Considering these issues, RFA and MWA have become recognized treatment approaches because of their efficacy, reproducibility, low complication rates, and availability. The benefits of MWA are an improved convection profile, higher constant intratumoral temperatures, faster ablation times, and the ability to use multiple probes to treat multiple lesions simultaneously [24]. MWA target area size and shape may be more consistent and less dependent on the heat-sink effect from vascular structures in proximity of the lesion. RFA has been available for some time and is the more established thermal technique, but lesions with a diameter >2–2.5 cm need multiple overlapping ablations, and a subcapsular or high-risk location of a tumor is considered a relative contraindication to RFA [24]. MWA should be preferred when tumor size is ≥3 cm in diameter or in cases of lesions near to large vessels independently of size. Moreover, MWA can reach larger ablation volumes without a heat-sink effect [24].

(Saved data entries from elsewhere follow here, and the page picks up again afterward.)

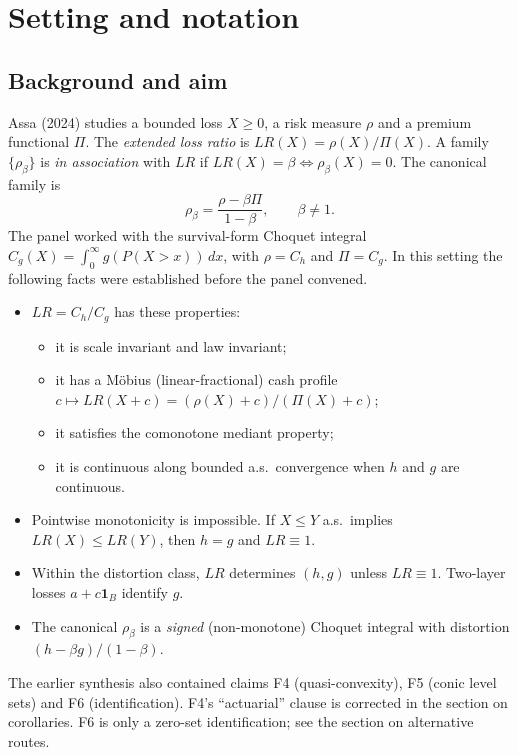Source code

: \section{Setting and notation}

\subsection{Background and aim}

Assa (2024) studies a bounded loss $X\ge 0$, a risk measure $\rho$ and a premium functional $\Pi$. The \emph{extended loss ratio} is $LR(X)=\rho(X)/\Pi(X)$. A family $\{\rho_\beta\}$ is \emph{in association} with $LR$ if $LR(X)=\beta\iff\rho_\beta(X)=0$. The canonical family is
\[
\rho_\beta=\frac{\rho-\beta\Pi}{1-\beta},\qquad \beta\neq 1 .
\]
The panel worked with the survival-form Choquet integral $C_g(X)=\int_0^\infty g(P(X>x))\,dx$, with $\rho=C_h$ and $\Pi=C_g$. In this setting the following facts were established before the panel convened.

\begin{itemize}
\item[(F1)] $LR=C_h/C_g$ has these properties:
  \begin{itemize}
  \item it is scale invariant and law invariant;
  \item it has a M\"obius (linear-fractional) cash profile $c\mapsto LR(X+c)=(\rho(X)+c)/(\Pi(X)+c)$;
  \item it satisfies the comonotone mediant property;
  \item it is continuous along bounded a.s.\ convergence when $h$ and $g$ are continuous.
  \end{itemize}
\item[(F2)] Pointwise monotonicity is impossible. If $X\le Y$ a.s.\ implies $LR(X)\le LR(Y)$, then $h=g$ and $LR\equiv 1$.
\item[(F3)] Within the distortion class, $LR$ determines $(h,g)$ unless $LR\equiv 1$. Two-layer losses $a+c\mathbf 1_B$ identify $g$.
\item[(F7)] The canonical $\rho_\beta$ is a \emph{signed} (non-monotone) Choquet integral with distortion $(h-\beta g)/(1-\beta)$.
\end{itemize}

The earlier synthesis also contained claims F4 (quasi-convexity), F5 (conic level sets) and F6 (identification). F4's ``actuarial'' clause is corrected in the section on corollaries. F6 is only a zero-set identification; see the section on alternative routes.

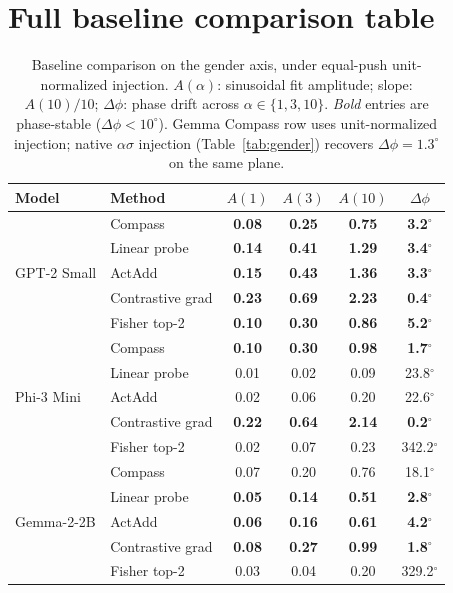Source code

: \section{Full baseline comparison table}
\label{app:baselines}

\begin{table}[h]
\centering
\small
\caption{Baseline comparison on the gender axis, under equal-push
unit-normalized injection. $A(\alpha)$: sinusoidal fit amplitude; slope:
$A(10)/10$; $\Delta\phi$: phase drift across $\alpha\in\{1,3,10\}$.
\emph{Bold} entries are phase-stable ($\Delta\phi < 10^\circ$).
Gemma Compass row uses unit-normalized injection; native $\alpha\sigma$
injection (Table~\ref{tab:gender}) recovers $\Delta\phi=1.3^\circ$ on
the same plane.}
\label{tab:baselines}
\begin{tabular}{llcccc}
\toprule
Model & Method & $A(1)$ & $A(3)$ & $A(10)$ & $\Delta\phi$ \\
\midrule
\multirow{5}{*}{GPT-2 Small}
& Compass            & \textbf{0.08} & \textbf{0.25} & \textbf{0.75} & \textbf{3.2}$^\circ$ \\
& Linear probe       & \textbf{0.14} & \textbf{0.41} & \textbf{1.29} & \textbf{3.4}$^\circ$ \\
& ActAdd             & \textbf{0.15} & \textbf{0.43} & \textbf{1.36} & \textbf{3.3}$^\circ$ \\
& Contrastive grad   & \textbf{0.23} & \textbf{0.69} & \textbf{2.23} & \textbf{0.4}$^\circ$ \\
& Fisher top-2       & \textbf{0.10} & \textbf{0.30} & \textbf{0.86} & \textbf{5.2}$^\circ$ \\
\midrule
\multirow{5}{*}{Phi-3 Mini}
& Compass            & \textbf{0.10} & \textbf{0.30} & \textbf{0.98} & \textbf{1.7}$^\circ$ \\
& Linear probe       & 0.01 & 0.02 & 0.09 & 23.8$^\circ$ \\
& ActAdd             & 0.02 & 0.06 & 0.20 & 22.6$^\circ$ \\
& Contrastive grad   & \textbf{0.22} & \textbf{0.64} & \textbf{2.14} & \textbf{0.2}$^\circ$ \\
& Fisher top-2       & 0.02 & 0.07 & 0.23 & 342.2$^\circ$ \\
\midrule
\multirow{5}{*}{Gemma-2-2B}
& Compass            & 0.07 & 0.20 & 0.76 & 18.1$^\circ$ \\
& Linear probe       & \textbf{0.05} & \textbf{0.14} & \textbf{0.51} & \textbf{2.8}$^\circ$ \\
& ActAdd             & \textbf{0.06} & \textbf{0.16} & \textbf{0.61} & \textbf{4.2}$^\circ$ \\
& Contrastive grad   & \textbf{0.08} & \textbf{0.27} & \textbf{0.99} & \textbf{1.8}$^\circ$ \\
& Fisher top-2       & 0.03 & 0.04 & 0.20 & 329.2$^\circ$ \\
\bottomrule
\end{tabular}
\end{table}

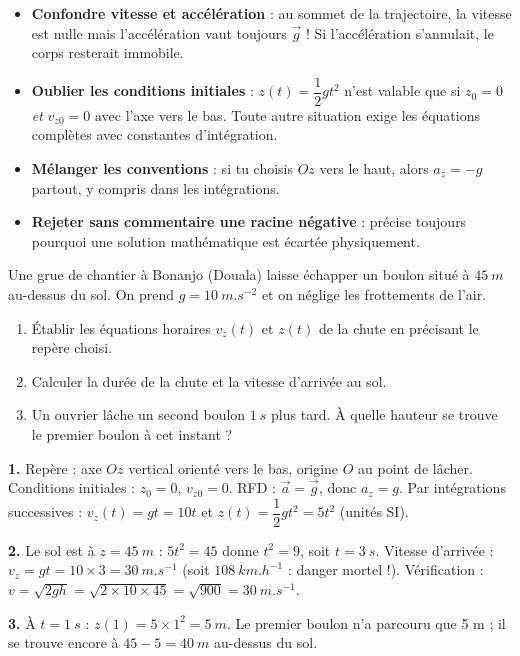\documentclass[11pt]{article}
\begin{document}
\begin{attention}
\begin{itemize}
\item \textbf{Confondre vitesse et accélération} : au sommet de la trajectoire, la vitesse est nulle mais l'accélération vaut toujours $\vec{g}$ ! Si l'accélération s'annulait, le corps resterait immobile.
\item \textbf{Oublier les conditions initiales} : $z(t) = \dfrac{1}{2}gt^2$ n'est valable que si $z_0 = 0$ \emph{et} $v_{z0} = 0$ avec l'axe vers le bas. Toute autre situation exige les équations complètes avec constantes d'intégration.
\item \textbf{Mélanger les conventions} : si tu choisis $Oz$ vers le haut, alors $a_z = -g$ partout, y compris dans les intégrations.
\item \textbf{Rejeter sans commentaire une racine négative} : précise toujours pourquoi une solution mathématique est écartée physiquement.
\end{itemize}
\end{attention}

\begin{exercice}
Une grue de chantier à Bonanjo (Douala) laisse échapper un boulon situé à $\SI{45}{m}$ au-dessus du sol. On prend $g = \SI{10}{m.s^{-2}}$ et on néglige les frottements de l'air.
\begin{enumerate}
\item Établir les équations horaires $v_z(t)$ et $z(t)$ de la chute en précisant le repère choisi.
\item Calculer la durée de la chute et la vitesse d'arrivée au sol.
\item Un ouvrier lâche un second boulon $\SI{1}{s}$ plus tard. À quelle hauteur se trouve le premier boulon à cet instant ?
\end{enumerate}
\end{exercice}

\begin{corrige}
\textbf{1.} Repère : axe $Oz$ vertical orienté vers le bas, origine $O$ au point de lâcher. Conditions initiales : $z_0 = 0$, $v_{z0} = 0$. RFD : $\vec{a} = \vec{g}$, donc $a_z = g$. Par intégrations successives : $v_z(t) = gt = 10t$ et $z(t) = \dfrac{1}{2}gt^2 = 5t^2$ (unités SI).

\textbf{2.} Le sol est à $z = \SI{45}{m}$ : $5t^2 = 45$ donne $t^2 = 9$, soit $t = \SI{3}{s}$. Vitesse d'arrivée : $v_z = gt = 10 \times 3 = \SI{30}{m.s^{-1}}$ (soit $\SI{108}{km.h^{-1}}$ : danger mortel !). Vérification : $v = \sqrt{2gh} = \sqrt{2 \times 10 \times 45} = \sqrt{900} = \SI{30}{m.s^{-1}}$.

\textbf{3.} À $t = \SI{1}{s}$ : $z(1) = 5 \times 1^2 = \SI{5}{m}$. Le premier boulon n'a parcouru que 5 m ; il se trouve encore à $45 - 5 = \SI{40}{m}$ au-dessus du sol.
\end{corrige}
\end{document}

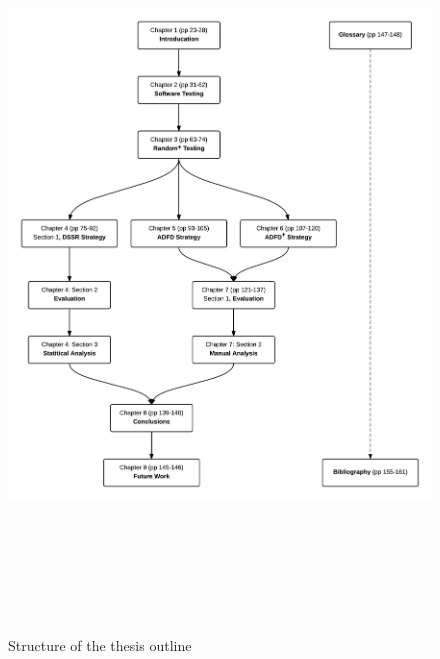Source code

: \begin{figure}[!H]
	\centering
		\includegraphics[width=16cm, height=20cm ]{chapter1/thesisOutline5.png}
		\bigskip
		\caption{Structure of the thesis outline}
	\label{fig:thesisOutline}
\end{figure}


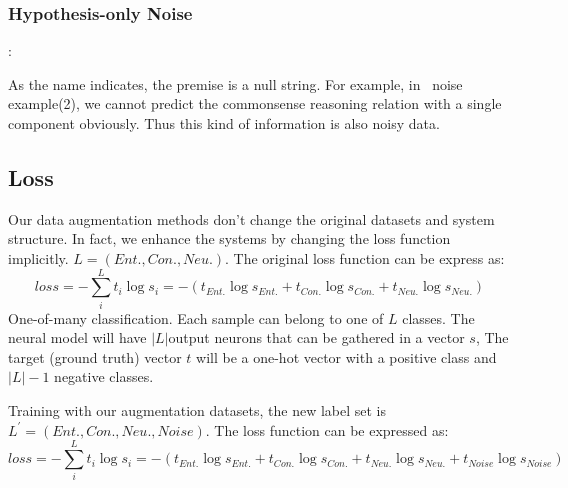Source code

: \subsubsection{Hypothesis-only Noise}:

As the name indicates, the premise is a null string. For example, in~ 
noise example(2), we cannot predict the commonsense reasoning relation with a single component obviously. 
Thus this kind of information is also noisy data. 

\subsection{Loss}
\label{sec:loss}

Our data augmentation methods don't change the original datasets and system structure. 
In fact, we enhance the systems by changing the loss function implicitly. $L=(Ent., Con., Neu.)$.
The original loss function can be express as:
 \begin{equation}
 	loss = -\sum_{i}^{L}t_{i}\log s_{i}=-\left ( t_{Ent.}\log s_{Ent.} + t_{Con.}\log s_{Con.} +  t_{Neu.}\log s_{Neu.}\right )
\end{equation}
One-of-many classification. Each sample can belong to one of  $L$ classes.
 The neural model will have $|L|$output neurons that can be gathered in a vector $s$, 
The target (ground truth) vector $t$ will be a one-hot vector with a positive class and $|L|-1$ negative classes.

Training with our augmentation datasets, the new label set is $L^{'}=(Ent., Con., Neu., Noise)$. The loss function can be expressed as:
 \begin{equation}
 loss = -\sum_{i}^{L}t_{i}\log s_{i}=-\left ( t_{Ent.}\log s_{Ent.} + t_{Con.}\log s_{Con.} +  t_{Neu.}\log s_{Neu.} +  t_{Noise}\log s_{Noise}\right )
\end{equation}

In contrast to RFA and MWA, IRE and ECT [21,23,39,40] are non-thermal techniques that cause ablation by changing cell membrane permeability using an induced electric field (electroporation). IRE is considered a direct ablation tool, since electroporation is used in an irreversible manner, causing the irreversible permeabilization of the lipid bilayer, the disruption of cellular homeostasis and stimulation of apoptotic pathways, causing death of neoplastic cells. IRE can protect surrounding structures, such as the vessels, and is particularly valuable when the tumor encases major vessels [168,169,170]. ECT is based on cell electroporation combined with administration of a single dose of non-permeant or poorly permeant chemotherapeutic agents [39,40]. Electrical field application to a cell causes a transient and reversible orientation of its polar membrane molecules, with an increase in permeability. This transient increase in permeability allows the chemotherapeutic drugs to enter in the cell, thus increasing the cytotoxic effects of the agents. This local potentiation can increase chemotherapy efficacy [39,40]. Only a small number of studies are available on the efficacy and efficiency of these procedures in liver cancer; however, these could be considered alternative techniques in conditions such as proximity to the great vessels [171,172,173,174,175,176,177].

7. Conclusions

Ablation therapies for HCC and liver metastases have presented a challenge for radiologists, who need to assess the potential for complications related to treatment. To date, RFA and MWA have not been found to be statistically significantly different in terms of mortality or major or minor complication rates. To reduce major complication incidence, patient selection and risk assessment based on lesion evaluation are essential; patients at high-risk for infections, coagulation disorders, and previous abdominal surgery should be evaluated to establish the right cost-benefit ratio for the ablation method. Based on risk, lesion assessment with respect to tumor location in segments IVa or VIII, contact with the gallbladder, proximity of large blood and biliary vessels, proximity to extrahepatic structures, such as the pleura or/and intestine, as well as lesion size, is required in order to define suitable patient management, and to select alternative non-thermal treatment. During the procedure, with respect to surveillance, radiologists should pay attention to complications, such as vascular, biliary, mechanical and infectious complications. Multiphase CT is the imaging tool to choose in an emergency setting. The radiologist should report the technical success, treatment efficacy, and complications. The complications should be assessed according to well-defined classification systems, and these complications should be categorized consistently according to severity and time of occurrence.